The Grid is an easy object to save and load because it can be reconstructed from just the number of lattice points and the lattice spacing. We first add a save method to the Grid class. This will involve some new “standard” packages: json and pathlib. The standard packages are packages with basic Python, so you don’t need to add them using uv.

# add near the top of the file
import json
from pathlib import Path

# add to Grid class
    def save(
        self,
        folder_name: str | Path,
    ):
        """
        Saves a `Grid` object at `folder_name`.
        """
        metadata = {
            "num_grid_points": self.num_grid_points,
            "grid_spacing": self.grid_spacing
        }

        # make the folder a Path if it is a string
        folder = Path(folder_name)
        folder.mkdir(exist_ok = True)

        # this overwrites any existing metadata.json file
        with open(folder / "metadata.json", "w") as f:
            json.dump(metadata, f)

The loading function is a function, not a method (why?). It should read the json file, make a Grid object and return it

def load_grid(folder_name: str | Path):
    """
    Loads the `Grid` object at `folder_name`.
    """
    folder = Path(folder_name)
    metadata_path = folder / "metadata.json"

    assert metadata_path.is_file(), f"Could not find Grid `metadata.json` file in {folder}."
    
    with open(metadata_path, "r") as f:
        grid_metadata = json.load(f)
    
    # the ** "unpacks" the dictionary into a series of arguments
    grid = Grid(**grid_metadata)
    return grid

Using it:

from solitons1d.soliton import load_grid

my_grid = Grid(100,0.1)
my_grid.save("my_lovely_grid")
my_loaded_grid = load_grid("my_lovely_grid")
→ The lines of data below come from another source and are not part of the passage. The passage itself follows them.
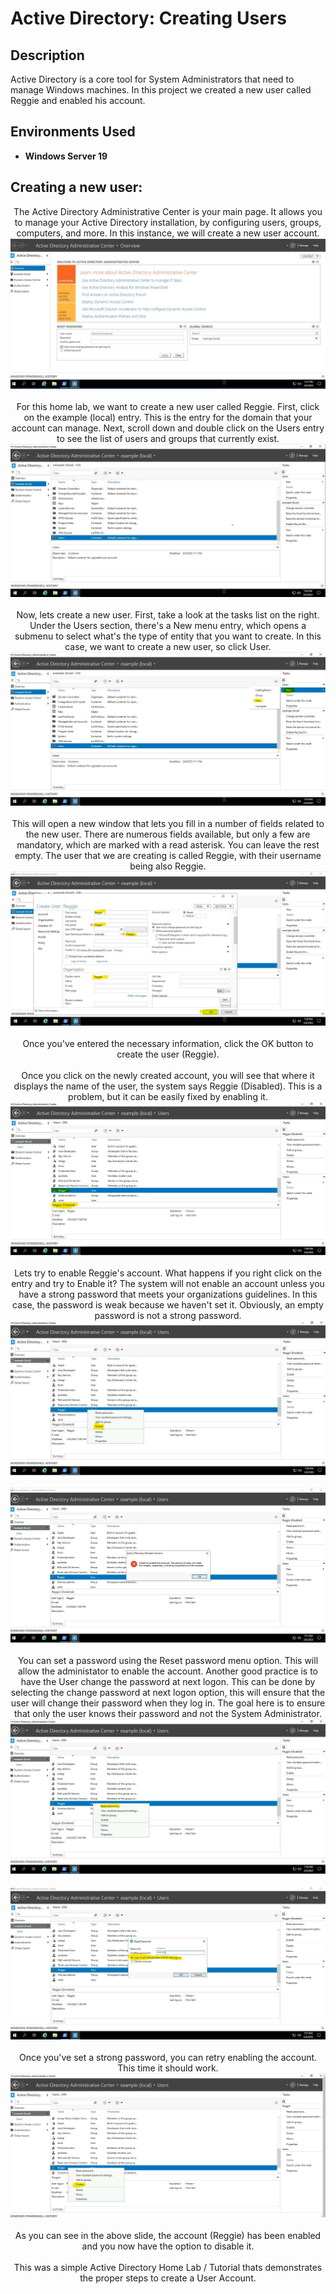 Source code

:<h1>Active Directory: Creating Users</h1>



<h2>Description</h2>
Active Directory is a core tool for System Administrators that need to manage Windows machines. In this project we created a new user called Reggie and enabled his account.
<br />




<h2>Environments Used </h2>

- <b>Windows Server 19</b> 

<h2>Creating a new user:</h2>

<p align="center">
The Active Directory Administrative Center is your main page. It allows you to manage your Active Directory installation, by configuring users, groups, computers, and more. In this instance, we will create a new user account.<br/>
<img src="https://github.com/Rastallworth1/Active-Directory-Creating-Users/blob/main/AD%20Home.png"/>
<br />


<br />
For this home lab, we want to create a new user called Reggie. First, click on the example (local) entry. This is the entry for the domain that your account can manage. Next, scroll down and double click on the Users entry to see the list of users and groups that currently exist.<br/>
<img src="https://github.com/Rastallworth1/Active-Directory-Creating-Users/blob/main/Slide%202.png"/>
<br />


<br />
Now, lets create a new user. First, take a look at the tasks list on the right. Under the Users section, there's a New menu entry, which opens a submenu to select what's the type of entity that you want to create. In this case, we want to create a new user, so click User. <br/>
<img src="https://github.com/Rastallworth1/Active-Directory-Creating-Users/blob/main/Slide%203.png"/>
<br />


<br />
This will open a new window that lets you fill in a number of fields related to the new user. There are numerous fields available, but only a few are mandatory, which are marked with a read asterisk. You can leave the rest empty. The user that we are creating is called Reggie, with their username being also Reggie.<br/>
<img src="https://github.com/Rastallworth1/Active-Directory-Creating-Users/blob/main/slide%204.png"/>
<br />
<br />Once you've entered the necessary information, click the OK button to create the user (Reggie). 
<br/>




<br />
Once you click on the newly created account, you will see that where it displays the name of the user, the system says Reggie (Disabled). This is a problem, but it can be easily fixed by enabling it. <br/>
<img src="https://github.com/Rastallworth1/Active-Directory-Creating-Users/blob/main/slide%205.png"/>
<br />

  <br />
Lets try to enable Reggie's account. What happens if you right click on the entry and try to Enable it? The system will not enable an account unless you have a strong password that meets your organizations guidelines. In this case, the password is weak because we haven't set it. Obviously, an empty password is not a strong password. <br/>
<img src="https://github.com/Rastallworth1/Active-Directory-Creating-Users/blob/main/Slide%206%20Top.png"/>
<br />
<br/>
<img src="https://github.com/Rastallworth1/Active-Directory-Creating-Users/blob/main/slide%206%20bottom.png"/>
<br />


  <br />
You can set a password using the Reset password menu option. This will allow the administator to enable the account. Another good practice is to have the User change the password at next logon. This can be done by selecting the change password at next logon option, this will ensure that the user will change their password when they log in. The goal here is to ensure that only the user knows their password and not the System Administrator. <br/>
<img src="https://github.com/Rastallworth1/Active-Directory-Creating-Users/blob/main/Slide%207%20top.png"/>
<br />
<br/>
<img src="https://github.com/Rastallworth1/Active-Directory-Creating-Users/blob/main/slide%207%20bottom.png"/>
<br />

  
<br />
Once you've set a strong password, you can retry enabling the account. This time it should work. <br/>
<img src="https://github.com/Rastallworth1/Active-Directory-Creating-Users/blob/main/Slide%209.png"/>
<br />
  
  
<br />
As you can see in the above slide, the account (Reggie) has been enabled and you now have the option to disable it. <br/>



  
  
  
  
  


<br />
This was a simple Active Directory Home Lab / Tutorial thats demonstrates the proper steps to create a User Account.<br/>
10.2 Save/Load a Lagrangian

The Lagrangian is more complicated: we need a save the potential and the derivative of the potential, which are generic functions. We’ll do this using the pickle format, which can save any Python object (note: you could use this to save the full Soliton object).

import pickle as pkl

# add to Lagrangian class

    def save(
        self,
        folder_name: str | Path,
    ):
        """
        Saves a `Lagrangian` object at `folder_name`.
        """
        metadata = {
            "V": self.V,
            "dV": self.dV,
            "vacua": self.vacua,
        }

        # make the folder a Path if it is a string
        folder = Path(folder_name)
        folder.mkdir(exist_ok = True)

        with open(folder / "metadata.pkl", "wb") as f:
            pkl.dump(metadata, f)

# add to main body

def load_lagrangian(folder_name: str | Path):
    """
    Loads the `Lagrangian` object at `folder_name`.
    """
    folder = Path(folder_name)
    metadata_path = folder / "metadata.pkl"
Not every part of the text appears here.